As the director of the Fairmount Heritage Foundation, a non-profit preservation group, Carmody and other volunteers have been working for the last 9 years to preserve the diminishing legacy of Riverside.
“So it’s very interesting to see the things they’ve recorded. But they have different notations in here that really make you wonder what that person’s life was like… what brought them here,” says Carmody.
Over time, this once prestigious Denver cemetery has largely been forgotten. The grass has long since died away. Many gravestones are dilapidated and some neglected.

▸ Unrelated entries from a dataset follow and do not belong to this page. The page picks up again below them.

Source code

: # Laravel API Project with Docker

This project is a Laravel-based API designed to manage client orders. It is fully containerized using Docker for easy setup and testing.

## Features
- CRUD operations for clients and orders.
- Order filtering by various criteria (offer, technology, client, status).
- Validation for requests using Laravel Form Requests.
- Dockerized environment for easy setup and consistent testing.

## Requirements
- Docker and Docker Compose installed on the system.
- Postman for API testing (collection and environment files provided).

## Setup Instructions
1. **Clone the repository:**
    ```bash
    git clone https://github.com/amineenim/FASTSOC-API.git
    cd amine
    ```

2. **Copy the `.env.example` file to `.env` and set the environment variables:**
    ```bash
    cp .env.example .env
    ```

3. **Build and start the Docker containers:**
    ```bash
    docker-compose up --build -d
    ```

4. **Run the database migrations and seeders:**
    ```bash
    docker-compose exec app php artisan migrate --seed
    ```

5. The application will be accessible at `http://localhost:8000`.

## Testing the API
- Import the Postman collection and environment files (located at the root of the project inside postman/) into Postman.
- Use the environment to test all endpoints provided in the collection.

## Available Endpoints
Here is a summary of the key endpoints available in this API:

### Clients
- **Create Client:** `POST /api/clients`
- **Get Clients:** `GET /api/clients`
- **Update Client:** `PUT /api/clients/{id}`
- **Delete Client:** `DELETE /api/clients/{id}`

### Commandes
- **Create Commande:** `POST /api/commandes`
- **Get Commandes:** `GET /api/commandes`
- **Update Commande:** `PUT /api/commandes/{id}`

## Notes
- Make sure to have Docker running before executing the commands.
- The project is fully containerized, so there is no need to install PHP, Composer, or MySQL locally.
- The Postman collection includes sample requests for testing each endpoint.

Train tracks were built very close to the cemetery in the 1890's as the Burlington Railroad followed expansion in industry.
Trains pass by every 30 minutes. It's loud enough to literally wake the dead.

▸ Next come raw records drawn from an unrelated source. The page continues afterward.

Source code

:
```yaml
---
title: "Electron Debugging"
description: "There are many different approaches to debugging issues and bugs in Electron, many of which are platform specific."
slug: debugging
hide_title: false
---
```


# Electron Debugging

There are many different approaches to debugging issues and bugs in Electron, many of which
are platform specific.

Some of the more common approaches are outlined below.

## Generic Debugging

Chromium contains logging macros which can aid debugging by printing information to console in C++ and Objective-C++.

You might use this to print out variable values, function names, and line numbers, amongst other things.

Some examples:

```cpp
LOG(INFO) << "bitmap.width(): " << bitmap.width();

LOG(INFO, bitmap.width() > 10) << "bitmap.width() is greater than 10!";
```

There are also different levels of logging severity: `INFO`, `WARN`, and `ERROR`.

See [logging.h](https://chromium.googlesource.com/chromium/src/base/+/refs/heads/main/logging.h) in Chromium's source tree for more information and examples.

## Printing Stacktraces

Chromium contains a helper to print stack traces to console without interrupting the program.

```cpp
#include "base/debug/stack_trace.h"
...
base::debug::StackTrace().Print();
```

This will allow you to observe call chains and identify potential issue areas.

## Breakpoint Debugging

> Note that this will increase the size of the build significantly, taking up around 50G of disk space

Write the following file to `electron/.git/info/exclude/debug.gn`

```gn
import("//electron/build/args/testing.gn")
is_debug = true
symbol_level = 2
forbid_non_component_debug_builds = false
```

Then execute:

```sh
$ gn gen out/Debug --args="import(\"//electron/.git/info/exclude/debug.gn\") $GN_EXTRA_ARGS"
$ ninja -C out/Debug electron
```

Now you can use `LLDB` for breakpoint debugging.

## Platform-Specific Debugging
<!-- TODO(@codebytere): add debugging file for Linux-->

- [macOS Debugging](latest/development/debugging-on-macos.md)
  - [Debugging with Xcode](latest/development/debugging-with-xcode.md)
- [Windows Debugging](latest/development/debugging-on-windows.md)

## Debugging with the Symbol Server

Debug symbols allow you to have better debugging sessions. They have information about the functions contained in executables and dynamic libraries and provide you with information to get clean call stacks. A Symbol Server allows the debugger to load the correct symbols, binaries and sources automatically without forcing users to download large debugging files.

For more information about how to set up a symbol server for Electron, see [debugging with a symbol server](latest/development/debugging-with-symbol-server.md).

For Raymond Thal, it all comes down to location, location, location. "I mean unless you're lost or a truck driver, you don’t come by here. Or maybe if you were going to the stock show you might end up by here looking for a parking place," says the Riverside volunteer and Denver historian.
Riverside was designated a National Historic District in 1994 for its significance to Colorado’s pioneer history. The Fairmount Heritage Foundation is operating the site as an educational center with programs designed to highlight the areas ongoing historical research.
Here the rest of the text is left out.